Denis Potvin et son autre vie


Par Le soleil de la Floride

Il a obtenu tous les honneurs possibles, gagnant le trophée Calder pour la recrue de l’année en 1974, trois fois le trophée Norris, quatre Coupes Stanley, choisi six fois sur l’équipe d’étoiles, nommé au Temple de la renommée en 1991 lors d’une cérémonie tenue à Ottawa, ville voisine de Hull, sa place natale où il est né le 29 octobre 1953.

 

Il a été le premier choix du repêchage amateur en 1973.

Capitaine des Islanders de New York, il a récolté le 916ème point de sa carrière de 20 ans, le 20 décembre 1985 et a marqué son 271ème but le 28 janvier 1986.

Il a établi un record du circuit lorsqu’il a obtenu sa 684ème passe en octobre 1986.

Il était un surdoué et le prototype du défenseur le plus complet, en raison de son excellence comme arrière, de son talent extraordinaire comme quart-arrière et surtout de sa robustesse.

Denis soutient que son entraîneur, Al Arbour, était le meilleur de sa profession.

« Lorsque j’étais aux études, je voulais devenir architecte.
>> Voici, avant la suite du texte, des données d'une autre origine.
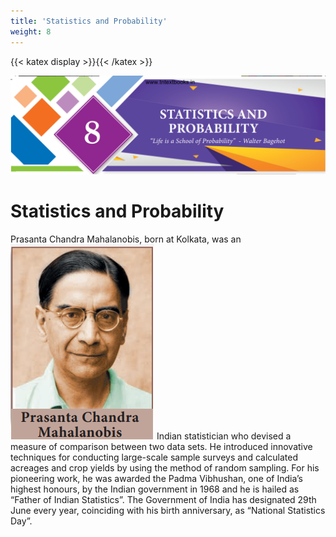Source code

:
 ```yaml
---
title: 'Statistics and Probability'
weight: 8
---
```

{{< katex display >}}{{< /katex >}}

![Alt text](image-1.png)

# Statistics and Probability

Prasanta Chandra Mahalanobis, born at Kolkata, was an ![Alt text](image1.png)
Indian statistician who devised a measure of comparison between two data sets. He introduced innovative techniques for conducting large-scale sample surveys and calculated acreages and crop yields by using the method of random sampling. For his pioneering work, he was awarded the Padma Vibhushan, one of India’s highest honours, by the Indian government in 1968 and he is hailed as “Father of Indian Statistics”. The Government of India has designated 29th June every year, coinciding with his birth anniversary, as “National Statistics Day”.





  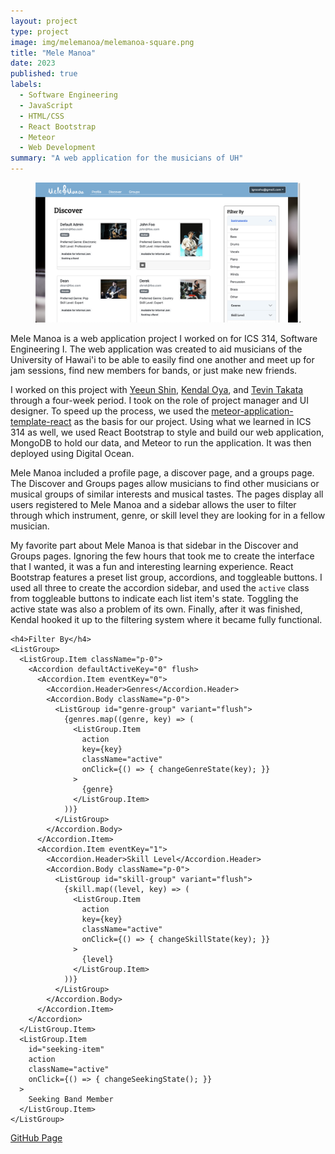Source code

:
 ```yaml
---
layout: project
type: project
image: img/melemanoa/melemanoa-square.png
title: "Mele Manoa"
date: 2023
published: true
labels:
  - Software Engineering
  - JavaScript
  - HTML/CSS
  - React Bootstrap
  - Meteor
  - Web Development
summary: "A web application for the musicians of UH"
---
```


<figure class="figure float-end ps-4">
  <img width="500px" src="../img/melemanoa/melemanoa-body.png" class="figure-img img-fluid rounded border">
</figure>

Mele Manoa is a web application project I worked on for ICS 314, Software Engineering I. The web application was created to aid musicians of the University of Hawai'i to be able to easily find one another and meet up for jam sessions, find new members for bands, or just make new friends. 


I worked on this project with [Yeeun Shin](https://github.com/YeeunS), [Kendal Oya](https://github.com/kendalo-tech), and [Tevin Takata](https://github.com/tevin-takata) through a four-week period. I took on the role of project manager and UI designer. To speed up the process, we used the [meteor-application-template-react](https://github.com/ics-software-engineering/meteor-application-template-react) as the basis for our project. Using what we learned in ICS 314 as well, we used React Bootstrap to style and build our web application, MongoDB to hold our data, and Meteor to run the application. It was then deployed using Digital Ocean.


Mele Manoa included a profile page, a discover page, and a groups page. The Discover and Groups pages allow musicians to find other musicians or musical groups of similar interests and musical tastes. The pages display all users registered to Mele Manoa and a sidebar allows the user to filter through which instrument, genre, or skill level they are looking for in a fellow musician.


My favorite part about Mele Manoa is that sidebar in the Discover and Groups pages. Ignoring the few hours that took me to create the interface that I wanted, it was a fun and interesting learning experience. React Bootstrap features a preset list group, accordions, and toggleable buttons. I used all three to create the accordion sidebar, and used the `active` class from toggleable buttons to indicate each list item's state. Toggling the active state was also a problem of its own. Finally, after it was finished, Kendal hooked it up to the filtering system where it became fully functional.

```
<h4>Filter By</h4>
<ListGroup>
  <ListGroup.Item className="p-0">
    <Accordion defaultActiveKey="0" flush>
      <Accordion.Item eventKey="0">
        <Accordion.Header>Genres</Accordion.Header>
        <Accordion.Body className="p-0">
          <ListGroup id="genre-group" variant="flush">
            {genres.map((genre, key) => (
              <ListGroup.Item
                action
                key={key}
                className="active"
                onClick={() => { changeGenreState(key); }}
              >
                {genre}
              </ListGroup.Item>
            ))}
          </ListGroup>
        </Accordion.Body>
      </Accordion.Item>
      <Accordion.Item eventKey="1">
        <Accordion.Header>Skill Level</Accordion.Header>
        <Accordion.Body className="p-0">
          <ListGroup id="skill-group" variant="flush">
            {skill.map((level, key) => (
              <ListGroup.Item
                action
                key={key}
                className="active"
                onClick={() => { changeSkillState(key); }}
              >
                {level}
              </ListGroup.Item>
            ))}
          </ListGroup>
        </Accordion.Body>
      </Accordion.Item>
    </Accordion>
  </ListGroup.Item>
  <ListGroup.Item
    id="seeking-item"
    action
    className="active"
    onClick={() => { changeSeekingState(); }}
  >
    Seeking Band Member
  </ListGroup.Item>
</ListGroup>
```

[GitHub Page](https://mele-manoa.github.io/)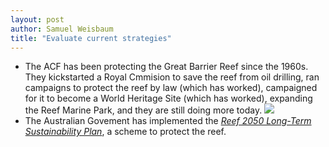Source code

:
 ```yaml
---
layout: post
author: Samuel Weisbaum
title: "Evaluate current strategies"
---
```


- The ACF has been protecting the Great Barrier Reef since the 1960s. They kickstarted a Royal Cmmision to save the reef from oil drilling, ran campaigns to protect the reef by law (which has worked), campaigned for it to become a World Heritage Site (which has worked), expanding the Reef Marine Park, and they are still doing more today.
![](https://d3n8a8pro7vhmx.cloudfront.net/auscon/pages/6146/attachments/original/1531380446/post_Win_Reef_Grandchild.jpg?1531380446)
- The Australian Govement has implemented the [*Reef 2050 Long-Term Sustainability Plan*](https://www.dcceew.gov.au/sites/default/files/documents/managing-great-barrier-reef.pdf), a scheme to protect the reef.
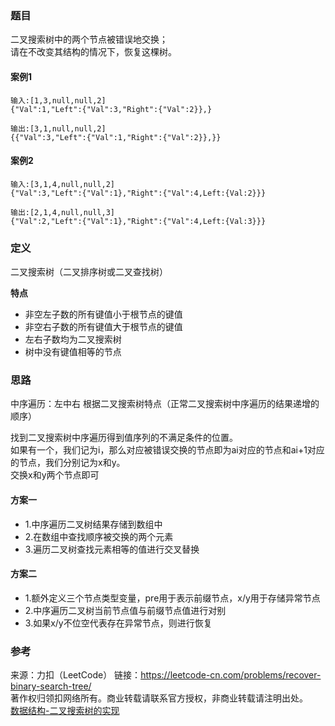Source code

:### 题目

二叉搜索树中的两个节点被错误地交换；  
请在不改变其结构的情况下，恢复这棵树。

#### 案例1

```config
输入:[1,3,null,null,2]
{"Val":1,"Left":{"Val":3,"Right":{"Val":2}},}

输出:[3,1,null,null,2]
{{"Val":3,"Left":{"Val":1,"Right":{"Val":2}},}}
```

#### 案例2

```config
输入:[3,1,4,null,null,2]
{"Val":3,"Left":{"Val":1},"Right":{"Val":4,Left:{Val:2}}}

输出:[2,1,4,null,null,3]
{"Val":2,"Left":{"Val":1},"Right":{"Val":4,Left:{Val:3}}}
```

### 定义

二叉搜索树（二叉排序树或二叉查找树）

**特点**

* 非空左子数的所有键值小于根节点的键值
* 非空右子数的所有键值大于根节点的键值
* 左右子数均为二叉搜索树
* 树中没有键值相等的节点

### 思路

中序遍历：左中右
根据二叉搜索树特点（正常二叉搜索树中序遍历的结果递增的顺序）

找到二叉搜索树中序遍历得到值序列的不满足条件的位置。  
如果有一个，我们记为i，那么对应被错误交换的节点即为ai对应的节点和ai+1​对应的节点，我们分别记为x和y。  
交换x和y两个节点即可  

#### 方案一

* 1.中序遍历二叉树结果存储到数组中
* 2.在数组中查找顺序被交换的两个元素
* 3.遍历二叉树查找元素相等的值进行交叉替换

#### 方案二

* 1.额外定义三个节点类型变量，pre用于表示前缀节点，x/y用于存储异常节点
* 2.中序遍历二叉树当前节点值与前缀节点值进行对别
* 3.如果x/y不位空代表存在异常节点，则进行恢复

### 参考

来源：力扣（LeetCode）
链接：<https://leetcode-cn.com/problems/recover-binary-search-tree/>  
著作权归领扣网络所有。商业转载请联系官方授权，非商业转载请注明出处。  
[数据结构-二叉搜索树的实现](https://juejin.im/post/6844903506847989774)
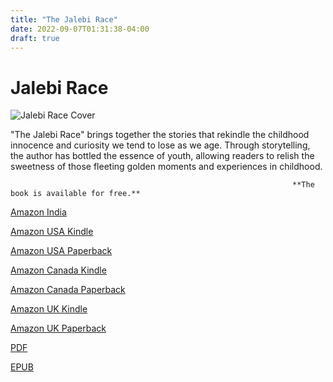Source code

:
 ```yaml
---
title: "The Jalebi Race"
date: 2022-09-07T01:31:38-04:00
draft: true
---
```


# Jalebi Race

![Jalebi Race Cover](The_Mango_Tree_and_other_stories_cover-150x150.png)

"The Jalebi Race" brings together the stories that rekindle the childhood innocence and curiosity we tend to lose as we age. Through storytelling, the author has bottled the essence of youth, allowing readers to relish the sweetness of those fleeting golden moments and experiences in childhood.

                                                                   **The book is available for free.**



[Amazon India](https://www.amazon.in/Jalebi-Race-Rachna-Srivastava-ebook/dp/B0CPFZ3MXY/)

[Amazon USA Kindle](https://www.amazon.com/Jalebi-Race-Rachna-Srivastava-ebook/dp/B0CPFZ3MXY/)

[Amazon USA Paperback](https://www.amazon.com/Jalebi-Race-Rachna-Srivastava/dp/0988122472/)

[Amazon Canada Kindle](https://www.amazon.ca/Jalebi-Race-Rachna-Srivastava-ebook/dp/B0CPFZ3MXY/)

[Amazon Canada Paperback](https://www.amazon.ca/Jalebi-Race-Rachna-Srivastava/dp/0988122472/)

[Amazon UK Kindle](https://www.amazon.co.uk/Jalebi-Race-Rachna-Srivastava-ebook/dp/B0CPFZ3MXY/)

[Amazon UK Paperback](https://www.amazon.co.uk/Jalebi-Race-Rachna-Srivastava/dp/0988122472/)

[PDF](mango_tree.pdf)

[EPUB](https://www.lulu.com/shop/rachna-srivastava/the-mango-tree-and-other-stories/ebook/product-15gwnr2k.html)

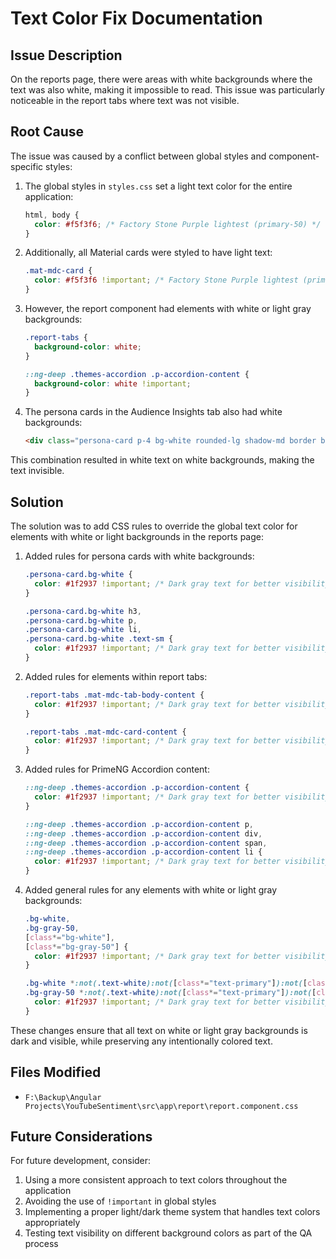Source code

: # Text Color Fix Documentation

## Issue Description

On the reports page, there were areas with white backgrounds where the text was also white, making it impossible to read. This issue was particularly noticeable in the report tabs where text was not visible.

## Root Cause

The issue was caused by a conflict between global styles and component-specific styles:

1. The global styles in `styles.css` set a light text color for the entire application:
   ```css
   html, body {
     color: #f5f3f6; /* Factory Stone Purple lightest (primary-50) */
   }
   ```

2. Additionally, all Material cards were styled to have light text:
   ```css
   .mat-mdc-card {
     color: #f5f3f6 !important; /* Factory Stone Purple lightest (primary-50) */
   }
   ```

3. However, the report component had elements with white or light gray backgrounds:
   ```css
   .report-tabs {
     background-color: white;
   }
   
   ::ng-deep .themes-accordion .p-accordion-content {
     background-color: white !important;
   }
   ```

4. The persona cards in the Audience Insights tab also had white backgrounds:
   ```html
   <div class="persona-card p-4 bg-white rounded-lg shadow-md border border-gray-200">
   ```

This combination resulted in white text on white backgrounds, making the text invisible.

## Solution

The solution was to add CSS rules to override the global text color for elements with white or light backgrounds in the reports page:

1. Added rules for persona cards with white backgrounds:
   ```css
   .persona-card.bg-white {
     color: #1f2937 !important; /* Dark gray text for better visibility */
   }
   
   .persona-card.bg-white h3,
   .persona-card.bg-white p,
   .persona-card.bg-white li,
   .persona-card.bg-white .text-sm {
     color: #1f2937 !important; /* Dark gray text for better visibility */
   }
   ```

2. Added rules for elements within report tabs:
   ```css
   .report-tabs .mat-mdc-tab-body-content {
     color: #1f2937 !important; /* Dark gray text for better visibility */
   }
   
   .report-tabs .mat-mdc-card-content {
     color: #1f2937 !important; /* Dark gray text for better visibility */
   }
   ```

3. Added rules for PrimeNG Accordion content:
   ```css
   ::ng-deep .themes-accordion .p-accordion-content {
     color: #1f2937 !important; /* Dark gray text for better visibility */
   }
   
   ::ng-deep .themes-accordion .p-accordion-content p,
   ::ng-deep .themes-accordion .p-accordion-content div,
   ::ng-deep .themes-accordion .p-accordion-content span,
   ::ng-deep .themes-accordion .p-accordion-content li {
     color: #1f2937 !important; /* Dark gray text for better visibility */
   }
   ```

4. Added general rules for any elements with white or light gray backgrounds:
   ```css
   .bg-white,
   .bg-gray-50,
   [class*="bg-white"],
   [class*="bg-gray-50"] {
     color: #1f2937 !important; /* Dark gray text for better visibility */
   }
   
   .bg-white *:not(.text-white):not([class*="text-primary"]):not([class*="text-secondary"]):not([class*="text-accent"]),
   .bg-gray-50 *:not(.text-white):not([class*="text-primary"]):not([class*="text-secondary"]):not([class*="text-accent"]) {
     color: #1f2937 !important; /* Dark gray text for better visibility */
   }
   ```

These changes ensure that all text on white or light gray backgrounds is dark and visible, while preserving any intentionally colored text.

## Files Modified

- `F:\Backup\Angular Projects\YouTubeSentiment\src\app\report\report.component.css`

## Future Considerations

For future development, consider:

1. Using a more consistent approach to text colors throughout the application
2. Avoiding the use of `!important` in global styles
3. Implementing a proper light/dark theme system that handles text colors appropriately
4. Testing text visibility on different background colors as part of the QA process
Mais j’aimais tellement les sports, autant le football et le baseball que je pratiquais sérieusement aussi. Finalement, j’ai choisi le hockey où je performais. Dès que le directeur-gérant des Islanders, Bill Torrey, m’a vu sur une patinoire, il a décidé de faire de moi le premier choix au repêchage junior », raconte l’analyste des matchs des Panthers pour le réseau Fox.

 

Après le hockey

Au-delà de sa fantastique carrière de hockeyeur, Denis Potvin a une autre vie.

Denis adore la pêche. Son père, fonctionnaire au gouvernement d’Ottawa, possédait une maison d’été à Deschênes, dans la région d’Ottawa, et la famille était amoureuse de ce loisir. Lorsqu’il a pris sa retraite après la saison 1987-88, il ne s’est pas torturé en pensant à ce qu’il ferait à 36 ans. Il était préparé.

Il s’est joint à une importante firme en immobilier durant trois ans, pour ensuite rejoindre une société spécialisée en finances. « J’ai pris ma retraite assez jeune. Après les succès que nous avions connus avec quatre coupes Stanley, je ne ressentais plus autant l’engouement pour le hockey. D’autant que je m’étais préparé pour la suite ».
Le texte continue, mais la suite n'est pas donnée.